(Data for this exercise Opens)
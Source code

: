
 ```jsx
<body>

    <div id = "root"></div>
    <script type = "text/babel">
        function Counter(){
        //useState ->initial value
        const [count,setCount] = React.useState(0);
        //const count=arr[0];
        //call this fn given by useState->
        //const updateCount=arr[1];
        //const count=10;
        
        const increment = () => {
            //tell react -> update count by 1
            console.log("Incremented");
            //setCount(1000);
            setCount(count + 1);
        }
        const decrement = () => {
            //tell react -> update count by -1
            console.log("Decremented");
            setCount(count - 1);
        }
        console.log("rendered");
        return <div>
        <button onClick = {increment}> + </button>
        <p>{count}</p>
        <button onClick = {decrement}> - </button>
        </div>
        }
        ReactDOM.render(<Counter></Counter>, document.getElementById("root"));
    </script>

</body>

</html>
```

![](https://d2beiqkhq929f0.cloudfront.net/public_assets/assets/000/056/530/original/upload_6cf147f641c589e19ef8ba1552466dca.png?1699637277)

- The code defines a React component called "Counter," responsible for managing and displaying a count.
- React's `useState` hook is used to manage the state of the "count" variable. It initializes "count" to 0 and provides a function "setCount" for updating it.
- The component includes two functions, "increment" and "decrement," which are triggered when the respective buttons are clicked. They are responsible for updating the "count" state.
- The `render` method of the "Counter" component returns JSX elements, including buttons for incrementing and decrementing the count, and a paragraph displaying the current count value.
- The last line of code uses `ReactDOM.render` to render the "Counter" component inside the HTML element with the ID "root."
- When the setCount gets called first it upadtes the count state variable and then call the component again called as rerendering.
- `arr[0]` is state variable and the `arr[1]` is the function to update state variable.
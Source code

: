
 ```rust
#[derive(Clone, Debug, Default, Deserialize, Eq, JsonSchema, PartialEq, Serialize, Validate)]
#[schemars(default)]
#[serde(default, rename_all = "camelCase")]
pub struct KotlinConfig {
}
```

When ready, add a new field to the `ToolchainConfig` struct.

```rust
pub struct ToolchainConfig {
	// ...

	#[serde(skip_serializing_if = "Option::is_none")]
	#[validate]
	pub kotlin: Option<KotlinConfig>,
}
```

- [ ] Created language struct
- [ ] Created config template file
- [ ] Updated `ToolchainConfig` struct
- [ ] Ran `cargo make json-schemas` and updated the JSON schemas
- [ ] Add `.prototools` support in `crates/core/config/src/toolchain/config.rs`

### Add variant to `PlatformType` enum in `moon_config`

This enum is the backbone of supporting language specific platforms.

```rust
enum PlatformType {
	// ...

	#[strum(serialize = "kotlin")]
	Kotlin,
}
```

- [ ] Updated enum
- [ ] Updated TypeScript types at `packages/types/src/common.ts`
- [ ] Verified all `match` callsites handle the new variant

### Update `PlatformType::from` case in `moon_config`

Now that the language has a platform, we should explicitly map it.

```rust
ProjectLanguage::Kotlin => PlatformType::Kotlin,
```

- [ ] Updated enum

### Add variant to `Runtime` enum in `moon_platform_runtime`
(Data for this exercise Closes)
Required action: Find each line of the data above that holds the word "const", then copy it.

Written response:
        const [count,setCount] = React.useState(0);
        //const count=arr[0];
        //const updateCount=arr[1];
        //const count=10;
        const increment = () => {
        const decrement = () => {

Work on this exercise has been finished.